(Plain-text document sources)
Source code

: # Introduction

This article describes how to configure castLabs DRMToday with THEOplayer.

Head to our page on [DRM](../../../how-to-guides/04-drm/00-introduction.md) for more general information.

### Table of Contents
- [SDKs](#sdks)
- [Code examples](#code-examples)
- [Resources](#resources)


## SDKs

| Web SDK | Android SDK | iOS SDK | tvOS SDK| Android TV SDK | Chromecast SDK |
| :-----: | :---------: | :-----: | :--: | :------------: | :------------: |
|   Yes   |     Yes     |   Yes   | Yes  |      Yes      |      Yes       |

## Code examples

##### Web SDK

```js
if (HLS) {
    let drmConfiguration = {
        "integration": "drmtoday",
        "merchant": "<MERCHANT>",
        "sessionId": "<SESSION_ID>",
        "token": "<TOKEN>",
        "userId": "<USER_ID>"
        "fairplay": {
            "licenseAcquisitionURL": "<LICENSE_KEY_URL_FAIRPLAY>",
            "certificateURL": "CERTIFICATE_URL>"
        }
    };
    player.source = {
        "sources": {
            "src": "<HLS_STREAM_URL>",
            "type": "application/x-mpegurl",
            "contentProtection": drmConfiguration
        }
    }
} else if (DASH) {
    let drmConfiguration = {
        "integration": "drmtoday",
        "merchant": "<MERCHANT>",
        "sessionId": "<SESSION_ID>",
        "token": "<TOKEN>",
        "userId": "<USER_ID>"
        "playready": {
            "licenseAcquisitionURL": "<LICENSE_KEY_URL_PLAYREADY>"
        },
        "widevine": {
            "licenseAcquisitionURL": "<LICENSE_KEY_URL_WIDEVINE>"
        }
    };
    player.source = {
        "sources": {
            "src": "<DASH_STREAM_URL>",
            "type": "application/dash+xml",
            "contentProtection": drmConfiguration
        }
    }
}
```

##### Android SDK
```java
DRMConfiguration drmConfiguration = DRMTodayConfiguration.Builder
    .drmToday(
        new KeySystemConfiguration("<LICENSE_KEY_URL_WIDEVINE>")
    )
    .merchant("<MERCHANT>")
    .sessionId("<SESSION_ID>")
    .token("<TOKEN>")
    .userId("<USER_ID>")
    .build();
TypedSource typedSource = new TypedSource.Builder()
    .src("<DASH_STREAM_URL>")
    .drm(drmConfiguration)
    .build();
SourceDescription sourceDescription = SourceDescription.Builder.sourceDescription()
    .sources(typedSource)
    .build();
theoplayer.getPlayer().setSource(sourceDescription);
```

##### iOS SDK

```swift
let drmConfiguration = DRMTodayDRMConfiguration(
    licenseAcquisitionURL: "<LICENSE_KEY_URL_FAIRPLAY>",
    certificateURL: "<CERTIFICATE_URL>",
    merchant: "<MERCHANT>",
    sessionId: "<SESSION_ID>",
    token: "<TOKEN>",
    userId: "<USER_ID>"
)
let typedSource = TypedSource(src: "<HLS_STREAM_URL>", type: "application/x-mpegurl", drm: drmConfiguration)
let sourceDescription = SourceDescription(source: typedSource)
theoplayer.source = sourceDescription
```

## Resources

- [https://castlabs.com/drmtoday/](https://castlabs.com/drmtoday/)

Problem details:
What you should output is every line of the records above, from the first through the line containing "- [SDKs](#sdks)", unchanged.

Result:
Source code

: # Introduction

This article describes how to configure castLabs DRMToday with THEOplayer.

Head to our page on [DRM](../../../how-to-guides/04-drm/00-introduction.md) for more general information.

### Table of Contents
- [SDKs](#sdks)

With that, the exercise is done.